Further trials in the Netherlands
Due to a very severe outbreak at the end of the 1760s, some of the best-known names in Dutch medicine became involved in the struggle against the disease. Several independent trials were begun, most notably by Pieter Camper in Groningen and Friesland. The results of his experiment in Friesland were encouraging, but they proved to be the exception; testing by others in the provinces of Utrecht and Friesland obtained disastrous results. As a result, the Frisian authorities concluded in 1769 that the cause of rinderpest was God's displeasure with the sinful behavior of the Frisian people, and proclaimed 15 November a day of fasting and prayer. Interest in inoculation declined sharply across the country.[11]
In this climate of discouragement and scepticism, Geert Reinders, a farmer in the province of Groningen and a self-taught man, decided to continue the experiments. He collaborated with Wijnold Munniks, who had supervised earlier trials. They tried different inoculation procedures and a variety of treatments to lighten the symptoms, all of them without significant effect. Although they were not able to perfect the inoculation procedure, they did make some useful observations.[11]

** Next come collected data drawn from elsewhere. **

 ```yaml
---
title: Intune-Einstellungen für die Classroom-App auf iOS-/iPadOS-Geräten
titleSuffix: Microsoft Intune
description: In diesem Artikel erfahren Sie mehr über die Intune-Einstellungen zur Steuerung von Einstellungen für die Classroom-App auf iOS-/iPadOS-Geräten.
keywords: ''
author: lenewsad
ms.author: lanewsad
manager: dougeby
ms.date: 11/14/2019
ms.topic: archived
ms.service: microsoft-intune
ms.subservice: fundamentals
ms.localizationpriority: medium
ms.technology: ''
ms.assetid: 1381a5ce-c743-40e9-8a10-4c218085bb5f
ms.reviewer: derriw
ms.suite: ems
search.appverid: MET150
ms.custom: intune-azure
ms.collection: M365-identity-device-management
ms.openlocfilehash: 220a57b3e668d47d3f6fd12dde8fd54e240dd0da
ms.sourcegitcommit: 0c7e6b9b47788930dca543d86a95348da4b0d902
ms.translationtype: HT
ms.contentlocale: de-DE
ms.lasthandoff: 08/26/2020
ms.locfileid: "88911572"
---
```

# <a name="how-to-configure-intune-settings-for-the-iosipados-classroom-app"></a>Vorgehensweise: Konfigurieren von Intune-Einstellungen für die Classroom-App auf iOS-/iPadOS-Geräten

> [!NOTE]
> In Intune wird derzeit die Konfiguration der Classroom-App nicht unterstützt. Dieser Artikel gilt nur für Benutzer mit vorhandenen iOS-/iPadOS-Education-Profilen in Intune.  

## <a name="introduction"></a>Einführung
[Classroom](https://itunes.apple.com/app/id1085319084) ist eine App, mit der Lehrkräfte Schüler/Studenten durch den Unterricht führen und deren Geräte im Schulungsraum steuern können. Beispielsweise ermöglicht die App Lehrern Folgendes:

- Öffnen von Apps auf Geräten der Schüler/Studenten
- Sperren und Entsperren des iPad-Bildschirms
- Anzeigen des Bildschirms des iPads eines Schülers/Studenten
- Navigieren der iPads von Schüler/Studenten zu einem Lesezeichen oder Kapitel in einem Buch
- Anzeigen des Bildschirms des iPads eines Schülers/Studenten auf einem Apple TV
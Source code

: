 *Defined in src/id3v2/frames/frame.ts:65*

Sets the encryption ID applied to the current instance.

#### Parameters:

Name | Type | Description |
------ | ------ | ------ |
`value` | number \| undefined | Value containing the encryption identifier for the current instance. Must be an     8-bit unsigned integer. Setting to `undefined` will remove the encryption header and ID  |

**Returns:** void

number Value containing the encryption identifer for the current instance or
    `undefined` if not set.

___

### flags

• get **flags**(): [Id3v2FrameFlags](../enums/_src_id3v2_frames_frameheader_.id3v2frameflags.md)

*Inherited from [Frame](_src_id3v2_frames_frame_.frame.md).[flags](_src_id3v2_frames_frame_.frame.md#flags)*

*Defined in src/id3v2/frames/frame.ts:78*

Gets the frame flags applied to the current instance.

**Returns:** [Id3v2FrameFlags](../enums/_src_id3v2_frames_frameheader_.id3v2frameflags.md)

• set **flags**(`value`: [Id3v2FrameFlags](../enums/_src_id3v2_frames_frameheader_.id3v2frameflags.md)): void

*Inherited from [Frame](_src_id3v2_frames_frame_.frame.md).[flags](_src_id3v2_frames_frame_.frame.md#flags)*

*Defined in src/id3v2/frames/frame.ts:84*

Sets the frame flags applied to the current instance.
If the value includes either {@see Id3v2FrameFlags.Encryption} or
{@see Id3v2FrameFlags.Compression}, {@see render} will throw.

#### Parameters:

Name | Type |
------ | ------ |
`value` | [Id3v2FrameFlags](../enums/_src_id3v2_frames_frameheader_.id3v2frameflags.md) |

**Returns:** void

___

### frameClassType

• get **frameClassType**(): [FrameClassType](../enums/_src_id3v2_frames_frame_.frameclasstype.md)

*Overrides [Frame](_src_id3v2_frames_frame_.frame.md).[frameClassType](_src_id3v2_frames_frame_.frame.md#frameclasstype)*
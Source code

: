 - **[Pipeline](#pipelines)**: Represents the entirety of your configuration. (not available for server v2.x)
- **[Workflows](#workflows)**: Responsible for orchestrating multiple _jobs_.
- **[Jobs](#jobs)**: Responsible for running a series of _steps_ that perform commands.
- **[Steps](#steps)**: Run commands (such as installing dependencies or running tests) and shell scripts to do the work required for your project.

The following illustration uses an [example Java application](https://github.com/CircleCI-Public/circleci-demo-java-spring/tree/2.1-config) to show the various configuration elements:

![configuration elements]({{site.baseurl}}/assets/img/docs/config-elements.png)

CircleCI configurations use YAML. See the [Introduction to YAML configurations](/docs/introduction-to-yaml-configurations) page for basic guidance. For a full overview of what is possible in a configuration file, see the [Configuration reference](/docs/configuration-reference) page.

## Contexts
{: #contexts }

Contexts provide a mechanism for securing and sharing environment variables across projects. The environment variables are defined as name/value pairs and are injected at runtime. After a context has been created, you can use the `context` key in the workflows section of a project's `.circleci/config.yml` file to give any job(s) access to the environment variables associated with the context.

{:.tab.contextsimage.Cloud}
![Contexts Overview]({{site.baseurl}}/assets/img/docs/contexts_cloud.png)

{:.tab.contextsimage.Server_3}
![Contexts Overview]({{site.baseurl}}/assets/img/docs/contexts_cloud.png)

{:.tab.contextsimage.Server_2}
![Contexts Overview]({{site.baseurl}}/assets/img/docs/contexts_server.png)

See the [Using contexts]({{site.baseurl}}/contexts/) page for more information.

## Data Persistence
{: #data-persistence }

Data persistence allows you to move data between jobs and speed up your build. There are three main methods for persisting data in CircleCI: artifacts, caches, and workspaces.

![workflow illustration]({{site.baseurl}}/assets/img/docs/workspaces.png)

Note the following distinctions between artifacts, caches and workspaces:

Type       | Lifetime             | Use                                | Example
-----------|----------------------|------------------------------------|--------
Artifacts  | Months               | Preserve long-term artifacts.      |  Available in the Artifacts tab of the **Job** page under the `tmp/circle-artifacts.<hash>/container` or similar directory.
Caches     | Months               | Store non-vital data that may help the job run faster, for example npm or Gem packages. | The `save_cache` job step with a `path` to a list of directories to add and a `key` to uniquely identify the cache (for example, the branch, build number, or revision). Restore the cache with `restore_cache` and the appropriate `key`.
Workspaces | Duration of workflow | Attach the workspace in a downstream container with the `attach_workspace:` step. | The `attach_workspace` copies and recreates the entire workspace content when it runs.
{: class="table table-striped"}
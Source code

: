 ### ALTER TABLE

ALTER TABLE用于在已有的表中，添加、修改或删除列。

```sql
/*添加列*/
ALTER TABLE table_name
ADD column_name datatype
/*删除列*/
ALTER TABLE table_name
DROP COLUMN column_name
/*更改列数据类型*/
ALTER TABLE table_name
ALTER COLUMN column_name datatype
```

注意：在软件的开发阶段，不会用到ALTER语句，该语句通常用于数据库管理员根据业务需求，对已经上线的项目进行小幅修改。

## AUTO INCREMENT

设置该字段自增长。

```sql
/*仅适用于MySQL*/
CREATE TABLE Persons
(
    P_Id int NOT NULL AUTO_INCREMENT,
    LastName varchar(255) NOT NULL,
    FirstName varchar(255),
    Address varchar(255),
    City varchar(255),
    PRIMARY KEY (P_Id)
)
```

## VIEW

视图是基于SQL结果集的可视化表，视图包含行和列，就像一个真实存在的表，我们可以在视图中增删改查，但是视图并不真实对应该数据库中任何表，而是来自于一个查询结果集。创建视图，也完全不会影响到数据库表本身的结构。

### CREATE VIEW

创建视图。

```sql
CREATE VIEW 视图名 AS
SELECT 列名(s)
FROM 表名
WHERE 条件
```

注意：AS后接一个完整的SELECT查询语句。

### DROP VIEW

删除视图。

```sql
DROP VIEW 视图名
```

Reinders resumed his experiments in 1774, concentrating on the inoculation of calves from cows that had recovered from rinderpest. He was probably the first to make practical use of maternally derived immunity.[11] The detailed results of his trials were published in 1776 and reprinted in 1777. His inoculation procedure did not differ much from what had been used previously, except for the use of three separate inoculations at an early age. This produced far better results, and the publication of his work renewed interest in inoculation. For the period of 1777 to 1781, 89% of inoculated animals survived, compared to a 29% survival rate after natural infection.[11]
In the Netherlands, too, interest in rinderpest inoculation declined in the 1780s because the disease itself decreased in intensity.
In other countries
Apart from the Dutch Republic, the only other regions where inoculation was used to any significant level were northern Germany and Denmark. Experiments started in Mecklenburg during the epizootic of the late 1770s. "Insurance companies" were created which provided inoculation in special "institutes". Although these were private initiatives, they were created with full encouragement from the authorities. Though neighboring states followed this practice with interest, the practice never caught on outside Mecklenburg; many were still opposed to inoculation.[11]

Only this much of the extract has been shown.